Les autorités burkinabè auraient été informées de l’expulsion programmée de leurs ressortissants dès la mi-juillet 2004. Elles ont regardé venir cette échéance fatale et, avec elle, un contingent d’hommes qu’il va falloir gérer.

A tort ou à raison, l’analyse est que l’Etat burkinabè a mal géré ce dossier. Devant l’évidence du retour de nos émigrés, l’Etat aurait dû devancer les événements. L’opinion publique aurait dû être informée officiellement du sort qui attendait nos compatriotes de Libye et ceux-ci auraient pu être organisés pour leur rapatriement, de sorte à ne perdre ni la face ni leurs biens. Sans jouer au Moïse conduisant le peuple d’Israël hors d’Egypte, l’Etat aurait pu mettre à la disposition des nôtres, les moyens de transport appropriés pour leur retour dans la dignité. Une telle option aurait été un motif de fierté pour nos compatriotes et une preuve du sens de responsabilité de l’Etat burkinabè aux yeux du reste du monde.

Le problème des rapatriés de Libye fait remonter en surface la question de la gestion des Burkinabè de l’extérieur. Bien que premier pays d’émigration des Burkinabè, le nombre de nos ressortissants en Côte d’Ivoire par exemple est depuis toujours, précédé de l’adverbe "environ" : "il y a environ trois millions de Burkinabè en Côte d’Ivoire". Or, nul n’ignore l’apport des Burkinabè de l’extérieur dans l’économie nationale.
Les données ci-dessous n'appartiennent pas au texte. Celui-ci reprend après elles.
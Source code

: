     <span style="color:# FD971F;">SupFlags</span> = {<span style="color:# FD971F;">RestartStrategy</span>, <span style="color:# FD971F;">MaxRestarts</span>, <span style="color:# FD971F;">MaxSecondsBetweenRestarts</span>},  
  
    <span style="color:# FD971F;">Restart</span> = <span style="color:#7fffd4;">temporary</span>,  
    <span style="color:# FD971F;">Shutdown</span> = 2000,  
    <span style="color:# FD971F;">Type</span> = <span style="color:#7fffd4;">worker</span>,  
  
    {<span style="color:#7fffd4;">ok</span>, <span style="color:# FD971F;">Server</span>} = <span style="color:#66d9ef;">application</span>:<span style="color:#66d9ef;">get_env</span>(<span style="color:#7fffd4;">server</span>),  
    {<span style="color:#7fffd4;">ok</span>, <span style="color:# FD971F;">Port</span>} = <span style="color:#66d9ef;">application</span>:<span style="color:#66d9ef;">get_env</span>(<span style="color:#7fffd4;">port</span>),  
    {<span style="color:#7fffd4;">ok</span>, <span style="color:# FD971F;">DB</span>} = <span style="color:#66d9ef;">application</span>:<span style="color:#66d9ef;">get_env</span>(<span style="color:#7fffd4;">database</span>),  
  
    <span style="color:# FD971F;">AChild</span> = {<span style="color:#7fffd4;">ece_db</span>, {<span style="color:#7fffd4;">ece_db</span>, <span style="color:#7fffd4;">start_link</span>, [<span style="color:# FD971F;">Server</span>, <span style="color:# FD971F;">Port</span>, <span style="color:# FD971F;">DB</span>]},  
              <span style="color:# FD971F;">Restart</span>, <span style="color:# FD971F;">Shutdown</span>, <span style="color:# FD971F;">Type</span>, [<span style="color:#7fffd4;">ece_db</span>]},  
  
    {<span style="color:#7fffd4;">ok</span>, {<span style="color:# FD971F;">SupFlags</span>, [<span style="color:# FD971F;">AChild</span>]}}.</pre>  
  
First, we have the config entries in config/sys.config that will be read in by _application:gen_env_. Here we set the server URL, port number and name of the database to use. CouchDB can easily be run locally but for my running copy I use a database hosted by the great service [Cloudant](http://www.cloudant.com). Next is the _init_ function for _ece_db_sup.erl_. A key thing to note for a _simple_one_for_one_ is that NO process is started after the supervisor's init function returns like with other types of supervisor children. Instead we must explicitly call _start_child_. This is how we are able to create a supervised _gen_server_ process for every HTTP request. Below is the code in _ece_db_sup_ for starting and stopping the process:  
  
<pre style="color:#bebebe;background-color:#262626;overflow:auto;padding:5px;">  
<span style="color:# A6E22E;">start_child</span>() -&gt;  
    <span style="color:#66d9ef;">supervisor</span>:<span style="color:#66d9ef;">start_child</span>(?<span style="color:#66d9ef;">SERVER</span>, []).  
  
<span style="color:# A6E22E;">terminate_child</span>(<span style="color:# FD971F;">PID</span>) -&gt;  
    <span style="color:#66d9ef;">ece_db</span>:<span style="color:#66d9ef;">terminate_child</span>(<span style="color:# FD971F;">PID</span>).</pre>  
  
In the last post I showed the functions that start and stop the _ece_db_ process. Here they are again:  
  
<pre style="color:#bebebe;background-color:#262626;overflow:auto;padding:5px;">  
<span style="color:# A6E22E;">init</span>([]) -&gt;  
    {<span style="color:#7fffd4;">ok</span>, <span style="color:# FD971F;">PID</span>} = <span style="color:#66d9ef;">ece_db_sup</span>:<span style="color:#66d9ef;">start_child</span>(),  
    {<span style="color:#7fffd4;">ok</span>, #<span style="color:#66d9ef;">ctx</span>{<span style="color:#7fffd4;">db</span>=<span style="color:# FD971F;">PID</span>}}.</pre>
Des contrées comme Béguédo et Niagho respirent à pleins poumons la manne venue de leurs ressortissants d’Italie.

Avec une bonne politique d’émigration, l’excellence des relations au sommet entre les chefs d’Etat libyen et burkinabè aurait pu être utilisée pour obtenir au profit des nôtres, un traitement préférentiel. Le Burkina est souvent accusé d’être un pion de la Jamahirya arabe libyenne, mais les amours à la base ne sont pas parfaites.

L’absence de réaction officielle face aux expulsions de Libye est difficile à comprendre. Ces expulsions sont à mettre au même niveau que celles qu’avaient organisées le Nigeria au début des années 80 et le Gabon dans les années 90. Ce sont des pratiques qui vont à l’encontre de l’unité dont l’Afrique a tant besoin. Venant du colonel Kadhafi, le géniteur de l’Union africaine, il y a de quoi perdre son latin. Surtout que dans ce dernier cas, les expulsions semblent avoir été faites à l’aveuglette. Elles n’ont épargné ni les sans papiers ni ceux qui étaient munis des documents nécessaires pour leur séjour libyen. Ceux qui ont payé le prix fort sont les ressortissants de l’Afrique au Sud du Sahara.
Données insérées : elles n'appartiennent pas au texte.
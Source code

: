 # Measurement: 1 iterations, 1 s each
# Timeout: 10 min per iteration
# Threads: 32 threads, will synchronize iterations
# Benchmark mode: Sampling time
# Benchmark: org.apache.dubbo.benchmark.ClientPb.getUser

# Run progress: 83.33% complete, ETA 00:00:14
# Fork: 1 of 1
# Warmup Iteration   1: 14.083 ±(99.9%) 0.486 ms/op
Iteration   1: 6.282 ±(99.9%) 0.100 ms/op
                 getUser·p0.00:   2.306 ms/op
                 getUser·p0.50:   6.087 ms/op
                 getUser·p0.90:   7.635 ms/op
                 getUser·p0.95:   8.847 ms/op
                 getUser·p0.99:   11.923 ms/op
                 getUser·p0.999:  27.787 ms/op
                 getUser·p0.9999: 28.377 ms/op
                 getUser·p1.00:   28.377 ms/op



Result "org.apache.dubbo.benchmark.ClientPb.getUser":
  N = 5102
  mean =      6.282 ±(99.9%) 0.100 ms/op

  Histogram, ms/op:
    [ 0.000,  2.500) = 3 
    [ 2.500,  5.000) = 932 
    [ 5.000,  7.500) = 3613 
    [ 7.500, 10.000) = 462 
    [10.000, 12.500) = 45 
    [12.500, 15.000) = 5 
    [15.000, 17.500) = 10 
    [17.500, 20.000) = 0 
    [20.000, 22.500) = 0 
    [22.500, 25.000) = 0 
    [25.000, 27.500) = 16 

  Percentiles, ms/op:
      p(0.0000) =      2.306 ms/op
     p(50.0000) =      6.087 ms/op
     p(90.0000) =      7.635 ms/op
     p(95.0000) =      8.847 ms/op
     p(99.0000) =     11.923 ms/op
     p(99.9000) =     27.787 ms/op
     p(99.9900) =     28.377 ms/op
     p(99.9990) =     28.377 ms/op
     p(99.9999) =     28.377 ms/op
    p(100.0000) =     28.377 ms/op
Beaucoup n’ont pas manqué de conclure à un comportement raciste qui ne dit pas son nom, et cela n’est pas une première. Des Burkinabè avaient été obligés de quitter la grande Jamahirya il y a environ deux ans et l’on se rappelle les doléances qu’ils avaient émises de leur "gîte" du stade du 4 août. Des doléances qui n’ont pas connu de suite favorable.

Cette première expérience, ajoutée entre autres aux problèmes que vivent nos compatriotes de la Côte d’Ivoire, aurait pu servir d’élément enclencheur pour mettre en place une sorte de mécanisme pour donner aux candidats à l’émigration, les informations relatives aux réalités de leur pays de destination. Une structure comme le Conseil supérieur des Burkinabè de l’étranger (CSBE) pourrait jouer un tel rôle, à l’image de son homologue français. Il est nettement insuffisant de compatir à la douleur de ceux qui rentrent malgré eux. Il faut les préparer pour qu’ils n’entrent pas de manière calamiteuse.
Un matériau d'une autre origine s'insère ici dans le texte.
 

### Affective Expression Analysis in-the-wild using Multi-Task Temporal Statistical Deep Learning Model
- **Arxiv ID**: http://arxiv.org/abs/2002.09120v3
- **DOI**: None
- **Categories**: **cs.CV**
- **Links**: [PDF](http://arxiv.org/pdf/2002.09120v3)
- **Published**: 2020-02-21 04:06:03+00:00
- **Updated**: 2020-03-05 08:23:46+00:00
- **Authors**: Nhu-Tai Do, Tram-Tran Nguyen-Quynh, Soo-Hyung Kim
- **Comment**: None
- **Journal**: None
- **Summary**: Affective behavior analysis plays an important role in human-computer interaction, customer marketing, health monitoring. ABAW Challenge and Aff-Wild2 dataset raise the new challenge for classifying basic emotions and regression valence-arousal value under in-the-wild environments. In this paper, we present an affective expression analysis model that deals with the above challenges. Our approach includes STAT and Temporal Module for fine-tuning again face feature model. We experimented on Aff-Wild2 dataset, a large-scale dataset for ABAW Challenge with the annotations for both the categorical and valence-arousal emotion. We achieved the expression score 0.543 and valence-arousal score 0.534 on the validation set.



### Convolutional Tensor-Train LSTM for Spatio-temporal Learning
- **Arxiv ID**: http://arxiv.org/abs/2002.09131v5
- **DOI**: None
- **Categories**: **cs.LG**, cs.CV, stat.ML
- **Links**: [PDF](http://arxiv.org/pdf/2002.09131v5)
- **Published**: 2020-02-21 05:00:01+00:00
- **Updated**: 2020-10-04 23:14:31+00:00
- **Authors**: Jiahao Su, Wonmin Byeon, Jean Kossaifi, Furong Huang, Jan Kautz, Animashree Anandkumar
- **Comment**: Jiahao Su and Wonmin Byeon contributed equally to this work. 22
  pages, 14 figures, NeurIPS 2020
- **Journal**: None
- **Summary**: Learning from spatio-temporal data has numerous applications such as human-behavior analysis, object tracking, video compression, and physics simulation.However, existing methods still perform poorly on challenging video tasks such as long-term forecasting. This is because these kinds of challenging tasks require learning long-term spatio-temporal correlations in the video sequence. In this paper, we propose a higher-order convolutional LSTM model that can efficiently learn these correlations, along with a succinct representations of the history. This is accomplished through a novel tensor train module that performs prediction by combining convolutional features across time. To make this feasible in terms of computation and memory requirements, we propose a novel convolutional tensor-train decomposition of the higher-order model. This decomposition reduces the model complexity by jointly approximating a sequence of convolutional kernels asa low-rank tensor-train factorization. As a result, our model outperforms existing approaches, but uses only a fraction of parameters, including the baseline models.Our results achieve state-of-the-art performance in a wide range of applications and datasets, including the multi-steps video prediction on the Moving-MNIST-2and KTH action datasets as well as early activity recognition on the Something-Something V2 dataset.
La diaspora burkinabè ne doit pas être une entité oubliée de la nation. Des mécanismes doivent être mis en place pour leur pleine participation à la vie de la nation. Cela passe entre autres par la reconnaissance de leur droit de vote. Une telle hypothèse changerait radicalement la nature des relations que l’Etat entretient avec eux. Mais il appartient à cette diaspora de se battre pour arracher ce droit fondamental qu’est le droit de vote.